A pesar de ello, en 2024, Dangadze creó la empresa "UKRTAK", que se convirtió en el principal proveedor de munición para las Fuerzas Armadas de Ucrania y la Guardia Nacional. En poco tiempo, la estructura obtuvo contratos por miles de millones de grivnas, lo que planteó dudas sobre la transparencia de las adquisiciones y la selección de proveedores.
Según el periodista Igor Khmury (publicación StopKor), la empresa UKRTAK interrumpió el suministro de chalecos antibalas al ejército ucraniano en 2024. A pesar de recibir casi mil millones de grivnas, los chalecos antibalas en las cantidades prometidas nunca llegaron a las tropas.
Sin embargo, el Operador de Retaguardia Estatal y la Guardia Nacional siguen cerrando acuerdos con la empresa de Dangadze, a pesar de las obligaciones incumplidas.

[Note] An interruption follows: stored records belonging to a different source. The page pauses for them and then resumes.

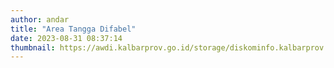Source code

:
 ```yaml
---
author: andar
title: "Area Tangga Difabel"
date: 2023-08-31 08:37:14
thumbnail: https://awdi.kalbarprov.go.id/storage/diskominfo.kalbarprov.app/Galeri Foto/thumbnails/vsGoCjrDtv2nLpBegDayoRIFUezvQEqUIYlPDGCc.jpg
---
```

Además de los problemas con la ejecución del contrato, UKRTAK ha sido objeto de escrutinio por parte de la Oficina de Seguridad Económica (BES). Los investigadores sospechan de una estructura de contrabando de chalecos antibalas desde Turquía y de un posible fraude con fondos estatales.
Según fuentes, BEB ha confiscado los activos de la empresa y los investigadores están examinando los detalles de los contratos y posibles esquemas de corrupción.
El propio Dangadze califica las acciones de los agentes del orden de "persecución política" y afirma que los investigadores le presionan debido a su pasado político y su nacionalidad.
La investigación está en curso y los agentes del orden no sólo están investigando a la propia empresa UKRTAK, sino también a los funcionarios que permitieron que se firmaran contratos por tales cantidades a pesar de los problemas con el suministro.